At which point the first man who'd been felled stood up, shaking his head to
clear it, and plunged back into the fray.
Skif shook himself out of
his trance and flung two more bowls. Neither connected as well as the first;
the first man remaining was hit in the shoulder, and the second in the back.
But the distraction was their undoing, for they lost the initiative and
Alberich managed to get out of their trap, nor could they pin him between them
again.
The fight moved closer to
the Guildmaster—Alberich got the second man in the leg, leaving his
dagger in the man's thigh, and the bodyguard staggered back.
Skif threw his last bowl,
which hit the man nearest the Guildmaster in the side of the face. Alberich saw
his opening, and took it, with an all-or-nothing lunge that carried him halfway
across the room.
Skif let out a strangled
cry of horror—
If any fighter Skif had ever
seen before had tried that move, it would have ended differently. But this was
Alberich, and he came in under the man's sword and inside his dagger,
and the next thing Skif knew, the point of Alberich's sword was sticking out of
the man's back, and the man was gazing down at Alberich with an utterly
stupefied expression on his face.
Then he toppled over
slowly—
But he took Alberich's
sword with him.
And now the
Guildmaster struck.
Because he had done nothing
all this time, Skif had virtually forgotten he was there, and had assumed that
he was harmless. Perhaps Alberich had done the same. It was a mistaken
assumption on both their parts.
The Guildmaster moved like
a ferret, so fast that he seemed to blur, and too fast for Alberich, exhausted
as he was, to react. The Guildmaster didn't have a weapon.
He didn't need one.
Skif didn't, couldn't
see how it happened. One moment, Alberich was still extended in his lunge; the
next, the Guildmaster had him pinned somehow, trapped. The Guildmaster's back
was to the wall, his arm was across Alberich's throat with Alberich's body
protecting his. Both of Alberich's hands were free, and he clawed ineffectually
at the arm across his throat. The Weaponsmaster's face was already turning an
unhealthy shade of pale blue.
“Kash,” the
Guildmaster said, in a tight voice. “Get the brat.”

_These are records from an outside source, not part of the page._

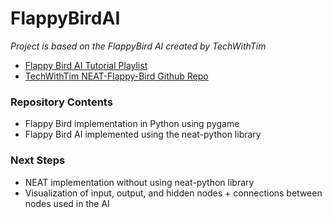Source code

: # FlappyBirdAI

*Project is based on the FlappyBird AI created by TechWithTim*
* [Flappy Bird AI Tutorial Playlist](https://www.youtube.com/playlist?list=PLzMcBGfZo4-lwGZWXz5Qgta_YNX3_vLS2)
* [TechWithTim NEAT-Flappy-Bird Github Repo](https://github.com/techwithtim/NEAT-Flappy-Bird)

### Repository Contents
* Flappy Bird implementation in Python using pygame
* Flappy Bird AI implemented using the neat-python library

### Next Steps
* NEAT implementation without using neat-python library
* Visualization of input, output, and hidden nodes + connections between nodes used in the AI
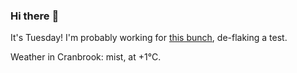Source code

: ### Hi there :wave:

It's Tuesday! I'm probably working for [this bunch](https://github.com/kohofinancial), de-flaking a test.

Weather in Cranbrook: mist, at +1°C.
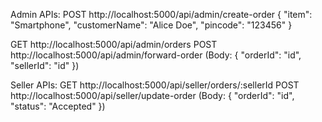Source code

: Admin APIs:
POST http://localhost:5000/api/admin/create-order
{
"item": "Smartphone",
"customerName": "Alice Doe",
"pincode": "123456"
}

GET http://localhost:5000/api/admin/orders
POST http://localhost:5000/api/admin/forward-order (Body: { "orderId": "id", "sellerId": "id" })

Seller APIs:
GET http://localhost:5000/api/seller/orders/:sellerId
POST http://localhost:5000/api/seller/update-order (Body: { "orderId": "id", "status": "Accepted" })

But the last man was in no
condition to grab anyone. “Can't,” he coughed. “Leg's
out.”
Given the fact that his leg
had been opened from thigh to knee, with Alberich's dagger still in the wound,
he had a point. The Guildmaster's gaze snapped back onto Skif.
“Well,” he
said, in that condescending voice he'd used with Jass, “I wouldn't have
expected the Heralds to use bait. It's not like them to put a child in
danger.”
Skif bristled. “Ain't
a child,” he said flatly.
“Oh? You're a little
young to be a Herald,” the man countered in a sarcastic tone. Then he
punched Alberich's shoulder wound with his free hand, making him gasp, and
putting a stop to Alberich's attempts to claw himself free. “Stop that.
You're only making things more difficult for yourself.”
“What has age to do
with being a Herald?” Alberich rasped.
Skif said nothing, and the man's
eyes narrowed as his arm tightened a little more on Alberich's throat.
“Be still, or I will snap your foolish neck for you. A Trainee, then. But
still— that's quite out of character—unless—”
He stared at Skif then,
with a calculating expression, and Skif sensed that he was thinking very hard,
very hard indeed.
It was, after all, no
secret that the latest Trainee was a thief. But what that would mean to this
wealthy villain—and whether he'd heard that—
Then the Guildmaster's eyes
widened. “Well,” he said, and his mouth quirked up at one corner.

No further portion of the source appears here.